You’ve heard of a game that you’re interested in, but you want some insight on how to play the game and how others like it before purchasing. You have many resources to get information from, but a frequently used source now is online reviews. Written and video reviews are available for almost every game out there. However, something I’ve seen more and more recently that I wanted to call to attention is some of the comments I’ve seen on various reviews, and the weight of a single review.
Mostly, I’m referring to commenters that seem to have made their own final decision on a game (whether positive or negative) based on one review.
A review is an opinion, though the rules overview should be mostly unbiased. If the rules are bad, then I respect any reviewer’s right to rip them apart. As a reviewer, I’ve done it myself. But as a consumer, I don’t take one source’s score on a game as the be-all end-all in determining whether I will like a game or not. Besides, they are not me.
As with just about any product or service, I do a lot of looking around before I come to a decision. Some of my process involves knowing my review sources and what they may or may not be already biased towards. However, most people will just type in “(Insert Game Name Here) review” to Google and look in the first few links for a review, and go from there. I think that is a great way to find resources, and to even find a new tabletop source that you may come to love. But should one person’s opinion be the end of the line? No, I don’t think so.

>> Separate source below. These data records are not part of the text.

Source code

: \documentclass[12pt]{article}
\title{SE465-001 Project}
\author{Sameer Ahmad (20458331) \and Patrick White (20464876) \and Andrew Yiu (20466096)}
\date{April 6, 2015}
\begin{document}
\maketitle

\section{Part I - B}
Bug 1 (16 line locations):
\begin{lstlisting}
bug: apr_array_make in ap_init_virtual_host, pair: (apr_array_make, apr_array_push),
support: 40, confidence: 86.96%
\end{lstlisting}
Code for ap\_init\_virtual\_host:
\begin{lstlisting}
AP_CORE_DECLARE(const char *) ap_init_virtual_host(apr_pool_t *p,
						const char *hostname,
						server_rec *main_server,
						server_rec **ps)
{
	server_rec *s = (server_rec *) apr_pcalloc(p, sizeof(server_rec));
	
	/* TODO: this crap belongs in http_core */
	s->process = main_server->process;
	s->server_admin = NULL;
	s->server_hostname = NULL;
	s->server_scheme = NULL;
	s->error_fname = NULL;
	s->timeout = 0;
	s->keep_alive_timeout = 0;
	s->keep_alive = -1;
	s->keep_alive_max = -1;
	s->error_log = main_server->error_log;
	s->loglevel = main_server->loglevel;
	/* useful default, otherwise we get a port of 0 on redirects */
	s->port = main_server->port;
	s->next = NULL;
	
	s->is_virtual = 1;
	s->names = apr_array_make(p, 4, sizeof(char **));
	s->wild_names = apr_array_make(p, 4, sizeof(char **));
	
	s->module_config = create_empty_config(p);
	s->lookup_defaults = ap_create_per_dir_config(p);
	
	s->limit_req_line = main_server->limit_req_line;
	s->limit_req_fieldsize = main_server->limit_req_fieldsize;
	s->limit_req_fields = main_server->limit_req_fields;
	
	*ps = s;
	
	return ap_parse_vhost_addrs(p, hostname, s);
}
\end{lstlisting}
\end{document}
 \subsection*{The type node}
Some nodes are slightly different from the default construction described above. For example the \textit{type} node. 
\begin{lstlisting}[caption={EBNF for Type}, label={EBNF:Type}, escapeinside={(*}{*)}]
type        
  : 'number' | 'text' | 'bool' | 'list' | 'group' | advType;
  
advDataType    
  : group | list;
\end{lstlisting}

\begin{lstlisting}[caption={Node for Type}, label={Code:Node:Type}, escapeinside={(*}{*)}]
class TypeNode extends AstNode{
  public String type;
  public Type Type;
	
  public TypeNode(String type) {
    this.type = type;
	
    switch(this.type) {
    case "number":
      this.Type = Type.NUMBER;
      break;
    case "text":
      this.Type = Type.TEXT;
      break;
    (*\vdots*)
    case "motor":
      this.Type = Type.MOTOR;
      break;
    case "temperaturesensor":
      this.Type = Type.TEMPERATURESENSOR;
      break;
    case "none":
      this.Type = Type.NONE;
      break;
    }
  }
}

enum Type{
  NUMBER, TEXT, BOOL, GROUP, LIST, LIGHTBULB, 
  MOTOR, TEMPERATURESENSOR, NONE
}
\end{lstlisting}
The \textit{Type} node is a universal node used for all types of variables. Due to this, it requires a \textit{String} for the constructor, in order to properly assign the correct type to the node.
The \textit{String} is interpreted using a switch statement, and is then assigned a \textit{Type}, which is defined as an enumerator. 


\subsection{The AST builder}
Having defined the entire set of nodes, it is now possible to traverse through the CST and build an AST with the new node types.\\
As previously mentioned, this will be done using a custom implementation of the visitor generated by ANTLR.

I say this for many reasons. One is that its pretty easy to tell if someone hasn’t actually played the game, or worse, hasn’t fully read the rules. Those that have read the rules will notice this quickly as the review may be majorly off, especially if they’ve already experienced the game. But if you haven’t played the game, how are you to know? This is where I believe it is incredibly important to cross-reference reviews.
This isn’t to say that all reviewers have to be perfect with every detail. We have overlooked a rule before, and have updated our reviews accordingly. Oftentimes, one rule mistake can completely throw a game off track, and I’m sure that almost every reviewer has done this at one point or another. The way you figure that out is by doing your research.
While we stick to our opinions of games (with corrections if we’ve overlooked something), we hope that gamers don’t take any one review as the deciding factor in whether a game is right for them or not. Check out other points of view. See if your local board game group or store has a copy that you can play for yourself. Research the rules if they are available online. Not every game is right for every gamer, but just because one reviewer doesn’t like it, doesn’t mean you won’t!